__Dataset entries__:
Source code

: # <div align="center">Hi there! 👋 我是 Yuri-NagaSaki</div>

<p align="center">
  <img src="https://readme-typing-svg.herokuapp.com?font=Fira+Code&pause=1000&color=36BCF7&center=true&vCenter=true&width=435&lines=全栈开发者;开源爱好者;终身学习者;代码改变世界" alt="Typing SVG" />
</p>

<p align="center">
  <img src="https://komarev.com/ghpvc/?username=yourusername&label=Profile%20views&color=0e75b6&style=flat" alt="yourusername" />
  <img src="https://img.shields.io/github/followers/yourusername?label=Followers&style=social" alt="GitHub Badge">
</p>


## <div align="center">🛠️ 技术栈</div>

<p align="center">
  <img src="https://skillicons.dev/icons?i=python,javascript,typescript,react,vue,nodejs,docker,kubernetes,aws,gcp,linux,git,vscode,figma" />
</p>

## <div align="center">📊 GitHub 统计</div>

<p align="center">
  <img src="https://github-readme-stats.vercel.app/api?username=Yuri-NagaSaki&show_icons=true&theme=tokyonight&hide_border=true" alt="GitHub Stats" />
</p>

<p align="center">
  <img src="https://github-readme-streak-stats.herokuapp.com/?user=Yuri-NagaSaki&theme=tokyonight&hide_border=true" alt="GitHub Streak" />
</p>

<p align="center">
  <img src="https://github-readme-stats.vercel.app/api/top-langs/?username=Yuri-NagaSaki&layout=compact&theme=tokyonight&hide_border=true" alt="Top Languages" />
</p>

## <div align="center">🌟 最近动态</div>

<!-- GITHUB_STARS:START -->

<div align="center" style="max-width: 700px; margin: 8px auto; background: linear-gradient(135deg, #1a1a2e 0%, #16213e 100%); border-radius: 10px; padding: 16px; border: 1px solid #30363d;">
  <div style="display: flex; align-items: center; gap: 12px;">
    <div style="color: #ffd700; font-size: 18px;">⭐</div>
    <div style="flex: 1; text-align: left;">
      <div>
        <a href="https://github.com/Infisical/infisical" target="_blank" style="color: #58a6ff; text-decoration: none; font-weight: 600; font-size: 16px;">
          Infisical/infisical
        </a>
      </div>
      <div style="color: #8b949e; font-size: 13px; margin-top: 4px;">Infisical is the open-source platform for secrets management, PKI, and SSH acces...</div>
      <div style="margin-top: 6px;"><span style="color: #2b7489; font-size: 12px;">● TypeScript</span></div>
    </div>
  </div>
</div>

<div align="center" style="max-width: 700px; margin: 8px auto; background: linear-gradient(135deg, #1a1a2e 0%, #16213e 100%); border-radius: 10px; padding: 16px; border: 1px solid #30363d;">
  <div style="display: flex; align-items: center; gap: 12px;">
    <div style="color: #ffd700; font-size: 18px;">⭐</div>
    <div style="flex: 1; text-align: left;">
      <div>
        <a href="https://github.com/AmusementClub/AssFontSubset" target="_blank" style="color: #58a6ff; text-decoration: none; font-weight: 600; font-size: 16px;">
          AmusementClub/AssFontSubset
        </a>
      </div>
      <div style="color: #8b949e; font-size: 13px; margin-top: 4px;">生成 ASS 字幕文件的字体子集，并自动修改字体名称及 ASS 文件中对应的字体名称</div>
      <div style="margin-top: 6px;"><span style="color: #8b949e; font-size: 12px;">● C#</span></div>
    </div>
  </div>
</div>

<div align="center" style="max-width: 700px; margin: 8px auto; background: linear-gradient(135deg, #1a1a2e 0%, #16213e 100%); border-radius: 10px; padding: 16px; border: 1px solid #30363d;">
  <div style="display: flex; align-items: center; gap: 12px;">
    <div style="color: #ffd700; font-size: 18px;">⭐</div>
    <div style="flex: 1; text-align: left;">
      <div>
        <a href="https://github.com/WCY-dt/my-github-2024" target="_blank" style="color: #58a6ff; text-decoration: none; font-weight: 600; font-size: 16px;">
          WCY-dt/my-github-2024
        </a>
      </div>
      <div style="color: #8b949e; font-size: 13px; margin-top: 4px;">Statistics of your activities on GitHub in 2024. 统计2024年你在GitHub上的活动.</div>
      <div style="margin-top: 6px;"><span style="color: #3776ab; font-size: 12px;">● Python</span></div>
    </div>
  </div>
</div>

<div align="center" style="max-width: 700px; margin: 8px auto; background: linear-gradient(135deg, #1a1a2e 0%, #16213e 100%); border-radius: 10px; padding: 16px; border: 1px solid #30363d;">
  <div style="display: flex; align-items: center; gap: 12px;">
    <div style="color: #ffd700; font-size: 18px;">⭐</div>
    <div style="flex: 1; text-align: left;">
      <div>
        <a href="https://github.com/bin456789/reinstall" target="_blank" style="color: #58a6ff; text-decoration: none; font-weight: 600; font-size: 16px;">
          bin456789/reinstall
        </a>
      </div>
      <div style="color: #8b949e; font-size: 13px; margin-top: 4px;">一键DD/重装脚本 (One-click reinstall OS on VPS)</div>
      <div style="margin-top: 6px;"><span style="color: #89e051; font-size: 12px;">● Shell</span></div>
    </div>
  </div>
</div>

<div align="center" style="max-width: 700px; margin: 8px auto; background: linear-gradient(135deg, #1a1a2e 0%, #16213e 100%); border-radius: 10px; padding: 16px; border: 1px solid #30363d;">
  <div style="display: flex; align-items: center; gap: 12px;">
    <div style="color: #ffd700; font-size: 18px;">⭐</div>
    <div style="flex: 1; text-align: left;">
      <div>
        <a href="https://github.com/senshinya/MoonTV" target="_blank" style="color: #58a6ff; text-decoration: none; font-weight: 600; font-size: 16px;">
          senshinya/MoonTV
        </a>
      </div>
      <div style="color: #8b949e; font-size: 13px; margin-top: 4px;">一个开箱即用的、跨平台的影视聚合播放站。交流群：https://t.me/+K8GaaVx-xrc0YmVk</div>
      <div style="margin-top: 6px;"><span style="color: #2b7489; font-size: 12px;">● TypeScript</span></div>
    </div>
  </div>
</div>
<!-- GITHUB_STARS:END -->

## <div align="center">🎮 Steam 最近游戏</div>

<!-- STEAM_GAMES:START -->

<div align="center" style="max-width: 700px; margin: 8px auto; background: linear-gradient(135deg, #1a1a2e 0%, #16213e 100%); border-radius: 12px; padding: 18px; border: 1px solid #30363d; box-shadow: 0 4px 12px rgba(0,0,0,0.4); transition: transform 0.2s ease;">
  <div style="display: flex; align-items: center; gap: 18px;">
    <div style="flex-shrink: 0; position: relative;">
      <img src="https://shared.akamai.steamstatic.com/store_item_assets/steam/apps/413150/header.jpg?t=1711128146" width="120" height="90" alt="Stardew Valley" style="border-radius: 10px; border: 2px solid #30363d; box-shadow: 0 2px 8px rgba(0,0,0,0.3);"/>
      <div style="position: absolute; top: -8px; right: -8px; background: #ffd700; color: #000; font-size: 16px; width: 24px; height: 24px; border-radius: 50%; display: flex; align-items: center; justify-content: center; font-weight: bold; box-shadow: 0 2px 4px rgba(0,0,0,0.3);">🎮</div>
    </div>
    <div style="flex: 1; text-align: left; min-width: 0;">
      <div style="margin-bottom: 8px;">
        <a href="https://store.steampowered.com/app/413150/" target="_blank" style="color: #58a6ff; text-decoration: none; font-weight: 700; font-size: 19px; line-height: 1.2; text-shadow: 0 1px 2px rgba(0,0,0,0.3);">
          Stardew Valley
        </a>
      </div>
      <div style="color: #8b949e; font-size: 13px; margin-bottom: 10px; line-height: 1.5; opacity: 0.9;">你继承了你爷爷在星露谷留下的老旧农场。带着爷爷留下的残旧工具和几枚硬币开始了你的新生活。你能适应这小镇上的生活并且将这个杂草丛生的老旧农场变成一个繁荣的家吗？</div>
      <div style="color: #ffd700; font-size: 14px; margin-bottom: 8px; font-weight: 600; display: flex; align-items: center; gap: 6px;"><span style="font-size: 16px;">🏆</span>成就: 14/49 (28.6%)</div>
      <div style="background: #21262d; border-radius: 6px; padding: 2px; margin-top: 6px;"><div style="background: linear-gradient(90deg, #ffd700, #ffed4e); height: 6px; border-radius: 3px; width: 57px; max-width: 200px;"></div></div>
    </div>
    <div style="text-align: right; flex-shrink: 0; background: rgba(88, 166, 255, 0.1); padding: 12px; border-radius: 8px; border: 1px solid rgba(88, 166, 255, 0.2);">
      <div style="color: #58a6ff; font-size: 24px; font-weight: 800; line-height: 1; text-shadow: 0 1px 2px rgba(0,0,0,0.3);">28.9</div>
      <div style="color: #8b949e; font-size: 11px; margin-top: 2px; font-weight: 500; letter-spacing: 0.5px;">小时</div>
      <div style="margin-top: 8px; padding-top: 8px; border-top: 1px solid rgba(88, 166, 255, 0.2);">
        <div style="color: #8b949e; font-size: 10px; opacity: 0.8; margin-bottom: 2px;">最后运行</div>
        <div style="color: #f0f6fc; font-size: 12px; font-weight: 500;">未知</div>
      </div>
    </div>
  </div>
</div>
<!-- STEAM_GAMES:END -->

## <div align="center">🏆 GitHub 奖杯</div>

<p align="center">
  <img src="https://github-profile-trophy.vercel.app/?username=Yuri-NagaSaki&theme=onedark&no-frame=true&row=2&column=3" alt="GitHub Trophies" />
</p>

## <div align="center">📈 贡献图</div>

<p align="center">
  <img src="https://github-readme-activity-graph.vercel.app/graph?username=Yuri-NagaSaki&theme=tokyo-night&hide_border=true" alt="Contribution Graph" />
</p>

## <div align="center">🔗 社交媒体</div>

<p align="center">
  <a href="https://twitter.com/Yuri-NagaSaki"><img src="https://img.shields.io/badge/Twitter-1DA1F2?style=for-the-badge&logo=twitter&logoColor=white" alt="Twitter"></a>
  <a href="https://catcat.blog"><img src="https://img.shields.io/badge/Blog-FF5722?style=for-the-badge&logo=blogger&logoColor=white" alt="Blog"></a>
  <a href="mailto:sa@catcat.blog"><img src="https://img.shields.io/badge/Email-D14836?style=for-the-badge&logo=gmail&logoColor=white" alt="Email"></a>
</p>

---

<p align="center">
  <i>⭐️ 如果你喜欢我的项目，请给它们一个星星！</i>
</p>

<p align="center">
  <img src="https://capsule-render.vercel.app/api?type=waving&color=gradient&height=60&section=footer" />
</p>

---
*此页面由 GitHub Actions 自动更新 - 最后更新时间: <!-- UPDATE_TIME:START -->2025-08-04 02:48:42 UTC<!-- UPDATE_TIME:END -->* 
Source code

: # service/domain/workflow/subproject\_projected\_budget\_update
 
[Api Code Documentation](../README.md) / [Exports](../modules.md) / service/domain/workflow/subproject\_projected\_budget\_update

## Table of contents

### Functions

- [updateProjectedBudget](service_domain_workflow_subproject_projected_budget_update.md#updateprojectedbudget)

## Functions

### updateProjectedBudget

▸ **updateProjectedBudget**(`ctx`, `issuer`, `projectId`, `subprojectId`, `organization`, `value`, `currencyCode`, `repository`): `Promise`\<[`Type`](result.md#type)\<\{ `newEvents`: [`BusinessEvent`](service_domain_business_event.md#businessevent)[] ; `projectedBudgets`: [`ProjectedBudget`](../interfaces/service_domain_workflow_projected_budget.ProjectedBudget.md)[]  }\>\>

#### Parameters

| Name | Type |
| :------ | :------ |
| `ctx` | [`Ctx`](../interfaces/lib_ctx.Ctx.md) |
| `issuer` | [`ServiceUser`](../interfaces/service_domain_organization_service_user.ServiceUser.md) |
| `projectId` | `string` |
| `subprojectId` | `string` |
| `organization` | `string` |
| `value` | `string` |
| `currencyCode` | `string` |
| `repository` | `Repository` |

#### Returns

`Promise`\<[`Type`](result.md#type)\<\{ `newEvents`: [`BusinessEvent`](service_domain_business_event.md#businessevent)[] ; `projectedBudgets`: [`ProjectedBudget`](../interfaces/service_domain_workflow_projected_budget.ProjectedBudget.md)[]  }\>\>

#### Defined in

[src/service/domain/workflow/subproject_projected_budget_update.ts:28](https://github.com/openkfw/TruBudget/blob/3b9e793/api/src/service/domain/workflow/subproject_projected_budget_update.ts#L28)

__Required action__: Go line by line through the records above and copy each one containing "string".

__Your solution__:
| `projectId` | `string` |
| `subprojectId` | `string` |
| `organization` | `string` |
| `value` | `string` |
| `currencyCode` | `string` |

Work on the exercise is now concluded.